- _SUPPLIED RECORDS_
========================================

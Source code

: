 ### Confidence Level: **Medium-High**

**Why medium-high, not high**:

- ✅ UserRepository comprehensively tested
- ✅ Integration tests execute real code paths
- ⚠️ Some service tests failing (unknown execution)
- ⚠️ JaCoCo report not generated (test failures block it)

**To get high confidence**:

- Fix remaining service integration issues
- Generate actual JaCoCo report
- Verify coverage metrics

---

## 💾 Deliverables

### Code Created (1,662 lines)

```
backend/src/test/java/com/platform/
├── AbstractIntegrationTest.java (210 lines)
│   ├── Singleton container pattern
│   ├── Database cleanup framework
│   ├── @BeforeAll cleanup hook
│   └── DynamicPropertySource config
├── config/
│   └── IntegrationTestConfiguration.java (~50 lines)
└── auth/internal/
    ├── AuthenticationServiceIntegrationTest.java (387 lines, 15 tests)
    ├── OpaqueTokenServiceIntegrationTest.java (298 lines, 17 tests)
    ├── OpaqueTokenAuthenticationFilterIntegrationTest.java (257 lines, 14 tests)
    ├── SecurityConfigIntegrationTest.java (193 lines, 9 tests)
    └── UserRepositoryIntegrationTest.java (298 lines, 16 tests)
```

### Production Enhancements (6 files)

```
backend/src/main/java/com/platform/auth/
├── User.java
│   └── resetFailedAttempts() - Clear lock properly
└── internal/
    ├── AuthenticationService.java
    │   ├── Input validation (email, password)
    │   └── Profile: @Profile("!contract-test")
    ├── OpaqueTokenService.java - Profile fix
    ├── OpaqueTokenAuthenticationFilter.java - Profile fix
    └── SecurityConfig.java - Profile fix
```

========================================

- _TASK BRIEF_
Collect the complete line wherever the string "lines" appears in the records.

- _ANSWER SPACE_
### Code Created (1,662 lines)
├── AbstractIntegrationTest.java (210 lines)
│   └── IntegrationTestConfiguration.java (~50 lines)
    ├── AuthenticationServiceIntegrationTest.java (387 lines, 15 tests)
    ├── OpaqueTokenServiceIntegrationTest.java (298 lines, 17 tests)
    ├── OpaqueTokenAuthenticationFilterIntegrationTest.java (257 lines, 14 tests)
    ├── SecurityConfigIntegrationTest.java (193 lines, 9 tests)
    └── UserRepositoryIntegrationTest.java (298 lines, 16 tests)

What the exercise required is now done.